# Board Tip Shorter than the Tail ??



## Lyndo (Oct 10, 2009)

you sure she isn't just riding it backwards? try flipping the bindings around


----------



## Triple8Sol (Nov 24, 2008)

It's setup backwards. Fail.


----------



## jaaxnikols (Nov 17, 2009)

*.*

Basically what the problem is, would be that the board is set up backwards.

The reason is becaues it is probably a directional shaped board. The nose should be longer than the tail, meaning there would be more length on the nose than the tail. 

If you have more tail length than nose length, then it is backwards... boards should always be either set up centered, or set back stances, which are common on directional boards.

What kind of board is it?


----------



## MunkySpunk (Jan 7, 2009)

Take a break from the bong and turn the bindings around.


----------



## snoeboarder (Sep 19, 2008)

Fail for sure ... if ... if i never checked into the binders the shop setup for her ... but I did, so I will say ... Success 

the board does seem backwards, I stepped back to look at it one day and noticed it was off center in the wrong way

the text and graphics on the board are not upside down, so maybe the board is made for a regular rider, possible??

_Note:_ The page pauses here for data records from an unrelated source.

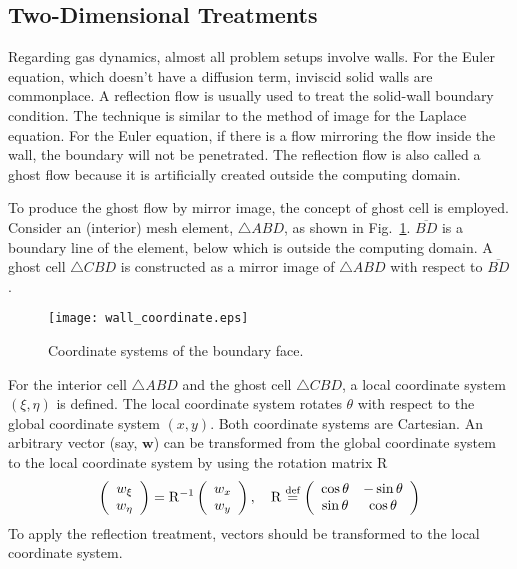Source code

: \documentclass[a4paper,12pt,dvips]{article}
\newcommand*\defeq{\buildrel{\text{def}}\over{=}}
\begin{document}
\subsection{Two-Dimensional Treatments}

Regarding gas dynamics, almost all problem setups involve walls.  For the Euler
equation, which doesn't have a diffusion term, inviscid solid walls are
commonplace.  A reflection flow is usually used to treat the solid-wall
boundary condition\cite{laney_computational_1998}.  The technique is similar to
the method of image for the Laplace equation.  For the Euler equation, if there
is a flow mirroring the flow inside the wall, the boundary will not be
penetrated.  The reflection flow is also called a ghost flow because it is
artificially created outside the computing domain.

To produce the ghost flow by mirror image, the concept of ghost cell is
employed.  Consider an (interior) mesh element, $\bigtriangleup ABD$, as shown
in Fig.~\ref{f:wall_coordinate}.  $\overline{BD}$ is a boundary line of the
element, below which is outside the computing domain.  A ghost cell
$\bigtriangleup CBD$ is constructed as a mirror image of $\bigtriangleup ABD$
with respect to $\overline{BD}$.

\begin{figure}[htbp]
\centering
\texttt{[image: wall\_coordinate.eps]}
\caption{Coordinate systems of the boundary face.}
\label{f:wall_coordinate}
\end{figure}

For the interior cell $\bigtriangleup ABD$ and the ghost cell $\bigtriangleup
CBD$, a local coordinate system $(\xi, \eta)$ is defined.  The local coordinate
system rotates $\theta$ with respect to the global coordinate system $(x, y)$.
Both coordinate systems are Cartesian.  An arbitrary vector (say, $\mathbf{w}$)
can be transformed from the global coordinate system to the local coordinate
system by using the rotation matrix $\mathrm{R}$
\begin{align*}
\left(\begin{array}{c} w_{\xi} \\ w_{\eta} \end{array}\right)
= \mathrm{R}^{-1}
\left(\begin{array}{c} w_x \\ w_y \end{array}\right), \quad
\mathrm{R} \defeq \left(\begin{array}{cc}
  \cos\theta & -\sin\theta \\ \sin\theta & \cos\theta
\end{array}\right)
\end{align*}
To apply the reflection treatment, vectors should be transformed to the local
coordinate system.
\end{document}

the only way these bindings will be centered is ... me moving the binders back, away from the tip, to the last setting .... or she will be riding with the text upside down .... whatever really ..... which way do you suggest .... im guessing upside down text

the board is a ltd betty jr, her 1st

funny thing, i found an image on google of the same exact setup, same bindings, same goofy stance, take a look


----------



## snoeboarder (Sep 19, 2008)

i just took another look and measured twice with the bindings off

its only 1/4" longer in the back ... but still

its easier to ride setback while learning right? she is comfortable with the board, shes rode 11 days on it

but shes struggling with linking turns so i started eyeing the board

its called a betty jr, 139, shes 5 foot 110lbs, i dont know the 1st thing about girls sizing

help!


----------



## Triple8Sol (Nov 24, 2008)

snoeboarder said:


> the text and graphics on the board are not upside down, so maybe the board is made for a regular rider, possible??


----------



## burritosandsnow (Nov 22, 2008)

these things happen ... if all else has been tested last thing id say is factory defect ... i got two lib boards from one of the local kids for free that were defects .. one was a skate banana that was set back 1/2 inch (drilled wrong) and the other was a trs that has different magne traction waves on each side ... so yeah weird shit like that happens .. i say take it back to the shop and see if they can warranty it....


----------